PROBLEM REQUIREMENTS:
Copy out, from the data, each line containing the string "logger".

Content starts

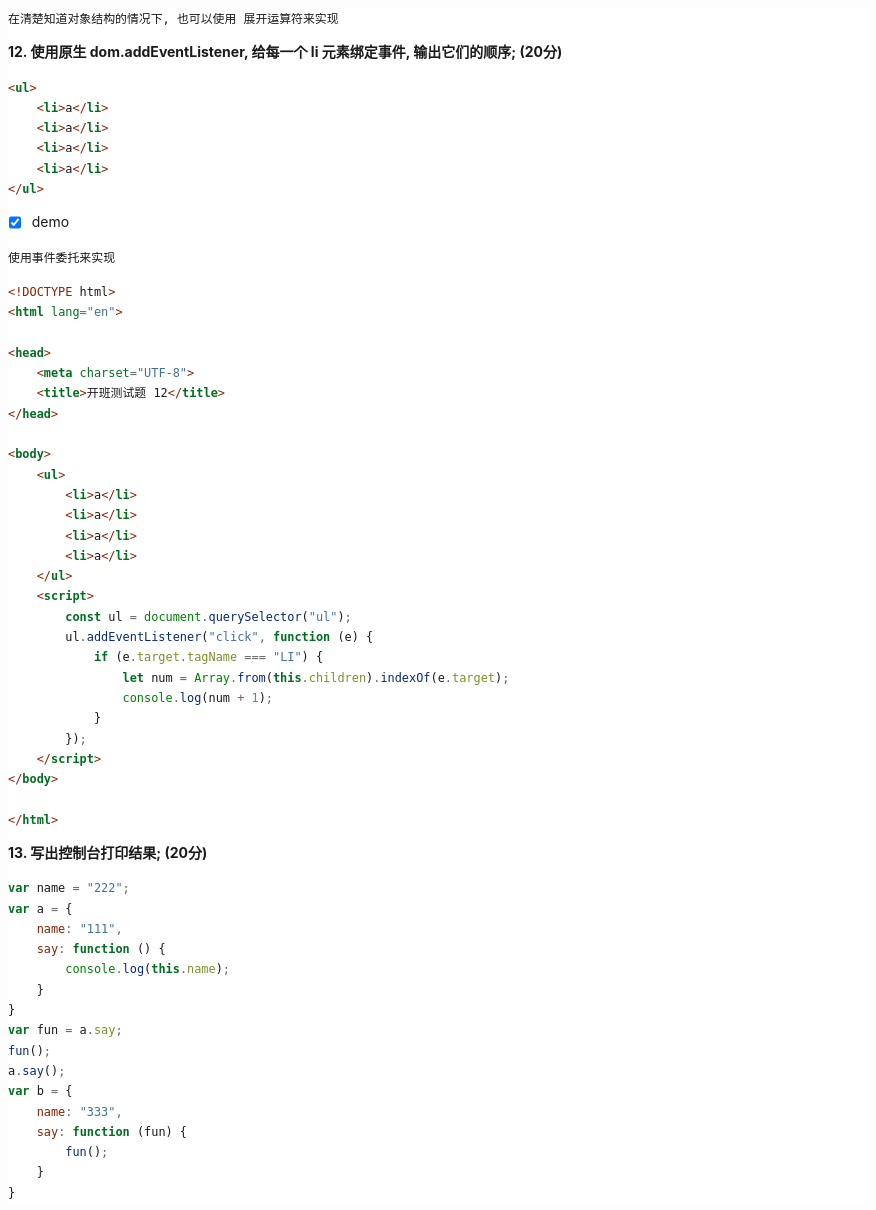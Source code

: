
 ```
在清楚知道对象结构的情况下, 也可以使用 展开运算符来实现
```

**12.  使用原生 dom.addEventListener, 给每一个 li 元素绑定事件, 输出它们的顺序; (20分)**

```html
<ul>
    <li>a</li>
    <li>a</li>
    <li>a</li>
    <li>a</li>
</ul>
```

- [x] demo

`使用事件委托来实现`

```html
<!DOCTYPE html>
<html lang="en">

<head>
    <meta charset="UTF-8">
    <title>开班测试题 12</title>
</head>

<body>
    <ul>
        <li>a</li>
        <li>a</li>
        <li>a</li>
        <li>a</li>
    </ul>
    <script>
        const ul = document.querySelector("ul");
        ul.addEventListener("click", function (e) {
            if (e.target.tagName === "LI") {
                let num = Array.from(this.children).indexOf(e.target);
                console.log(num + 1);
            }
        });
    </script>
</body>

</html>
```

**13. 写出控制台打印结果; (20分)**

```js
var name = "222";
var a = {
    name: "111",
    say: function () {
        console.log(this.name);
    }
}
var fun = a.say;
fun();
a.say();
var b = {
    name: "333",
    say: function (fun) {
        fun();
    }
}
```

Content ends
Content starts

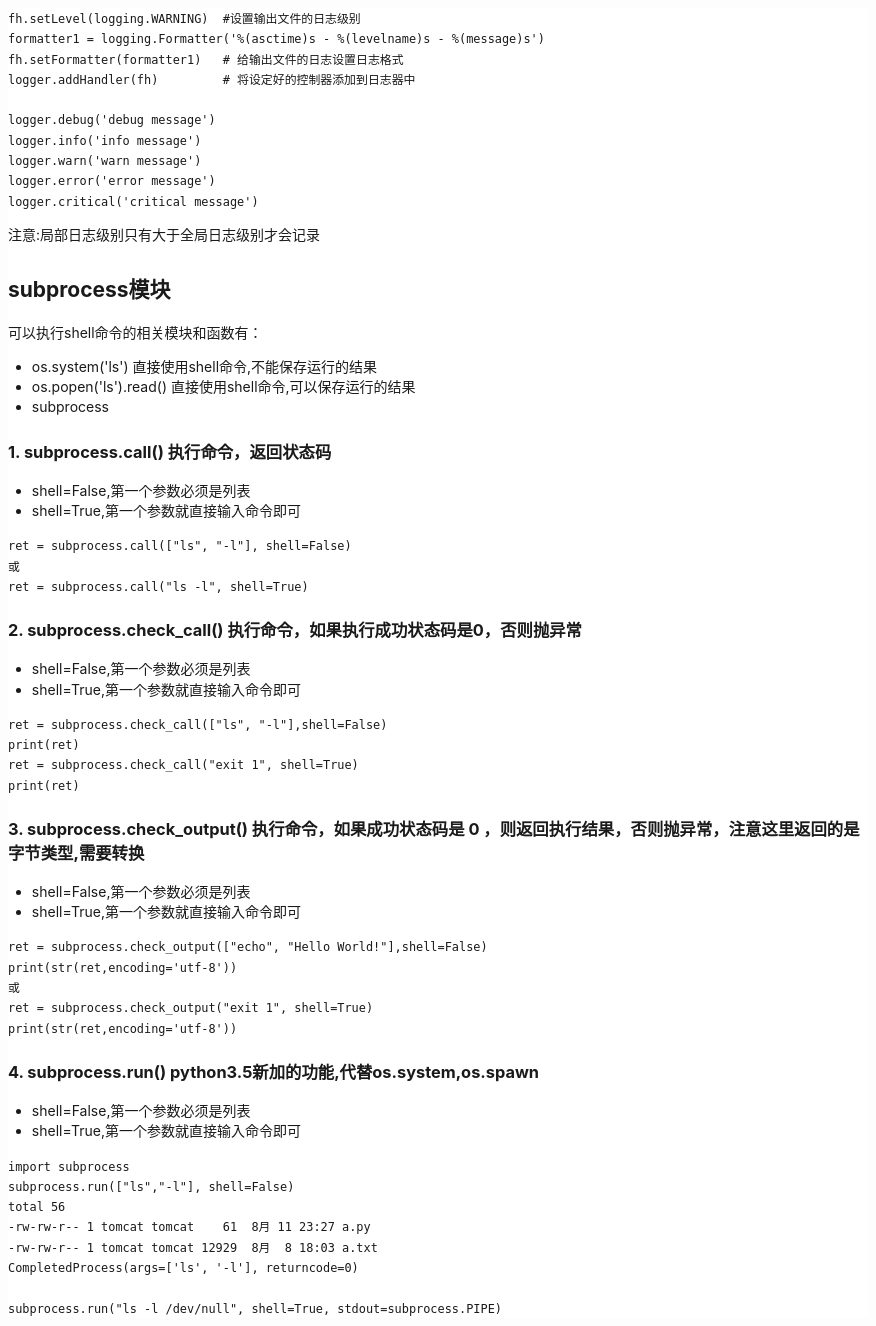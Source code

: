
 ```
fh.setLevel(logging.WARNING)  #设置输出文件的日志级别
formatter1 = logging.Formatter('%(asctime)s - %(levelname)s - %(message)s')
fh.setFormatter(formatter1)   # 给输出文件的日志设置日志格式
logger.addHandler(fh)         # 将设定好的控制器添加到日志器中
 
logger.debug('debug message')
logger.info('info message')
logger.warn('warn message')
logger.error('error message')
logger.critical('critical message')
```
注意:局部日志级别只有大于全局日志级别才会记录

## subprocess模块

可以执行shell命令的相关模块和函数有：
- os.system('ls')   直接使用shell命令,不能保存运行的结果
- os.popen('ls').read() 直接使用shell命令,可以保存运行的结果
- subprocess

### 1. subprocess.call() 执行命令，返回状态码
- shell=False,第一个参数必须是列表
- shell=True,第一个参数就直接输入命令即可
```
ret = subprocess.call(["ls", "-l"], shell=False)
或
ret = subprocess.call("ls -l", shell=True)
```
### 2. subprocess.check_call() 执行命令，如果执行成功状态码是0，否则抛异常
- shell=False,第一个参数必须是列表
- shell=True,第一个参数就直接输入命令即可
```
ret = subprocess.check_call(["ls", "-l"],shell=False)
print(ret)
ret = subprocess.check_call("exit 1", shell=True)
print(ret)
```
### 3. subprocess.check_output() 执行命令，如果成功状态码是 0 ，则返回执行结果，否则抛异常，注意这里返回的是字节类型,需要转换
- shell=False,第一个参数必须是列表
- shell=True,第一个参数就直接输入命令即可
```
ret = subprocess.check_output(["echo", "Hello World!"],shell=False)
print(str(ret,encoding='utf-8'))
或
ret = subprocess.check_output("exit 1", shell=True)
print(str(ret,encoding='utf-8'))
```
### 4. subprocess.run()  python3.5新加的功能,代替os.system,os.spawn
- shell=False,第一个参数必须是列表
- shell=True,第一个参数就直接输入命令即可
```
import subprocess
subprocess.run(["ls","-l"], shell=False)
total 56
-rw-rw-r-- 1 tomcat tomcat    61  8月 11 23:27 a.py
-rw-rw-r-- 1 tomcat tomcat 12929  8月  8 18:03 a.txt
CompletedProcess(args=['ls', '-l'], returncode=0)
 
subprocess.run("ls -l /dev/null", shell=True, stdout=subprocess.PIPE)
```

Content ends

SOLVED PROBLEM:
logger.addHandler(fh)         # 将设定好的控制器添加到日志器中
logger.debug('debug message')
logger.info('info message')
logger.warn('warn message')
logger.error('error message')
logger.critical('critical message')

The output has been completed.